• **What the exercise asks**: Each line of the data should be given again exactly.

[Source texts of formatted documents]

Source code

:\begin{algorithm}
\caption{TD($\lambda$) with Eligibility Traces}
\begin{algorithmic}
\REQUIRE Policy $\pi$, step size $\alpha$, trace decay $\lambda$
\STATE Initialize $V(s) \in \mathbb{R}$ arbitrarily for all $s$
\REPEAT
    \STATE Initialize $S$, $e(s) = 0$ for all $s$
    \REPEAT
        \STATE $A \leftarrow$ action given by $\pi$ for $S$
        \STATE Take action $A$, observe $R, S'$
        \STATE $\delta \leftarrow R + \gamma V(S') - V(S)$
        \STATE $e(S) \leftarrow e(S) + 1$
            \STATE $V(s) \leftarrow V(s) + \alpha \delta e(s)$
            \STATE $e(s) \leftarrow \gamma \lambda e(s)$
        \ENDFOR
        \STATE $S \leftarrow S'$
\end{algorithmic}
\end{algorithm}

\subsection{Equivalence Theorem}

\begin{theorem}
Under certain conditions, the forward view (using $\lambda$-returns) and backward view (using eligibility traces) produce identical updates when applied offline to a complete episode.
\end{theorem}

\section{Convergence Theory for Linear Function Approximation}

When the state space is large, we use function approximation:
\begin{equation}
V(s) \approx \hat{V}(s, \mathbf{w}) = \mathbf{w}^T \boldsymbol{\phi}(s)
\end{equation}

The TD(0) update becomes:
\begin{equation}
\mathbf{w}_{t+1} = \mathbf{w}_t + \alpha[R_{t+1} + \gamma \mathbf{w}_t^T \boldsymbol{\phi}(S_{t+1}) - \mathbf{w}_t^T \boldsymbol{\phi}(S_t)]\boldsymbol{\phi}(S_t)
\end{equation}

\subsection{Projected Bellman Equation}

• **Output of the task**:
Source code

:\begin{algorithm}
\caption{TD($\lambda$) with Eligibility Traces}
\begin{algorithmic}
\REQUIRE Policy $\pi$, step size $\alpha$, trace decay $\lambda$
\STATE Initialize $V(s) \in \mathbb{R}$ arbitrarily for all $s$
\REPEAT
    \STATE Initialize $S$, $e(s) = 0$ for all $s$
    \REPEAT
        \STATE $A \leftarrow$ action given by $\pi$ for $S$
        \STATE Take action $A$, observe $R, S'$
        \STATE $\delta \leftarrow R + \gamma V(S') - V(S)$
        \STATE $e(S) \leftarrow e(S) + 1$
            \STATE $V(s) \leftarrow V(s) + \alpha \delta e(s)$
            \STATE $e(s) \leftarrow \gamma \lambda e(s)$
        \ENDFOR
        \STATE $S \leftarrow S'$
\end{algorithmic}
\end{algorithm}

\subsection{Equivalence Theorem}

\begin{theorem}
Under certain conditions, the forward view (using $\lambda$-returns) and backward view (using eligibility traces) produce identical updates when applied offline to a complete episode.
\end{theorem}

\section{Convergence Theory for Linear Function Approximation}

When the state space is large, we use function approximation:
\begin{equation}
V(s) \approx \hat{V}(s, \mathbf{w}) = \mathbf{w}^T \boldsymbol{\phi}(s)
\end{equation}

The TD(0) update becomes:
\begin{equation}
\mathbf{w}_{t+1} = \mathbf{w}_t + \alpha[R_{t+1} + \gamma \mathbf{w}_t^T \boldsymbol{\phi}(S_{t+1}) - \mathbf{w}_t^T \boldsymbol{\phi}(S_t)]\boldsymbol{\phi}(S_t)
\end{equation}

\subsection{Projected Bellman Equation}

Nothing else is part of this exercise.